What you give back should match the entries below character for character.

_ _ _

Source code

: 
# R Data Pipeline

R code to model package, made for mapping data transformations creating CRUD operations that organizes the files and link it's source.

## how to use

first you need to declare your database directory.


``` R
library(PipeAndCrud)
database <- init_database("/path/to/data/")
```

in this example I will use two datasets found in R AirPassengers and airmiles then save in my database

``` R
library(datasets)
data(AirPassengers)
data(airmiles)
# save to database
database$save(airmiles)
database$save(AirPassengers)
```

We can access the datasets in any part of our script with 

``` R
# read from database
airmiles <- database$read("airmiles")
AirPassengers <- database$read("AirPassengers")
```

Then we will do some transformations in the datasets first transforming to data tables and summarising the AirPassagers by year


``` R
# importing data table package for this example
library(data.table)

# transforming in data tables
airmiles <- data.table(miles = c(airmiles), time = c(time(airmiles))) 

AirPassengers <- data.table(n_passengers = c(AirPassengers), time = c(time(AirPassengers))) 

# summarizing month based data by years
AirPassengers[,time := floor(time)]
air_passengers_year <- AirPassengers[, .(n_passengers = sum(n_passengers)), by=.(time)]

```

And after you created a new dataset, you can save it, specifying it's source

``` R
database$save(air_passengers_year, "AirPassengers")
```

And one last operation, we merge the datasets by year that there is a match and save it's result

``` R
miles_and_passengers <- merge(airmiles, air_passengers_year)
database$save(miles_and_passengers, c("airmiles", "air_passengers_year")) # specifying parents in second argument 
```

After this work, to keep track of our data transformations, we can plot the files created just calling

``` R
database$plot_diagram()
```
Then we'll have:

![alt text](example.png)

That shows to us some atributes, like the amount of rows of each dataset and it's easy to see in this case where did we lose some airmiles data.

_ _ _

### Output for this exercise
Source code

: 
# R Data Pipeline

R code to model package, made for mapping data transformations creating CRUD operations that organizes the files and link it's source.

## how to use

first you need to declare your database directory.


``` R
library(PipeAndCrud)
database <- init_database("/path/to/data/")
```

in this example I will use two datasets found in R AirPassengers and airmiles then save in my database

``` R
library(datasets)
data(AirPassengers)
data(airmiles)
# save to database
database$save(airmiles)
database$save(AirPassengers)
```

We can access the datasets in any part of our script with 

``` R
# read from database
airmiles <- database$read("airmiles")
AirPassengers <- database$read("AirPassengers")
```

Then we will do some transformations in the datasets first transforming to data tables and summarising the AirPassagers by year


``` R
# importing data table package for this example
library(data.table)

# transforming in data tables
airmiles <- data.table(miles = c(airmiles), time = c(time(airmiles))) 

AirPassengers <- data.table(n_passengers = c(AirPassengers), time = c(time(AirPassengers))) 

# summarizing month based data by years
AirPassengers[,time := floor(time)]
air_passengers_year <- AirPassengers[, .(n_passengers = sum(n_passengers)), by=.(time)]

```

And after you created a new dataset, you can save it, specifying it's source

``` R
database$save(air_passengers_year, "AirPassengers")
```

And one last operation, we merge the datasets by year that there is a match and save it's result

``` R
miles_and_passengers <- merge(airmiles, air_passengers_year)
database$save(miles_and_passengers, c("airmiles", "air_passengers_year")) # specifying parents in second argument 
```

After this work, to keep track of our data transformations, we can plot the files created just calling

``` R
database$plot_diagram()
```
Then we'll have:

![alt text](example.png)

That shows to us some atributes, like the amount of rows of each dataset and it's easy to see in this case where did we lose some airmiles data.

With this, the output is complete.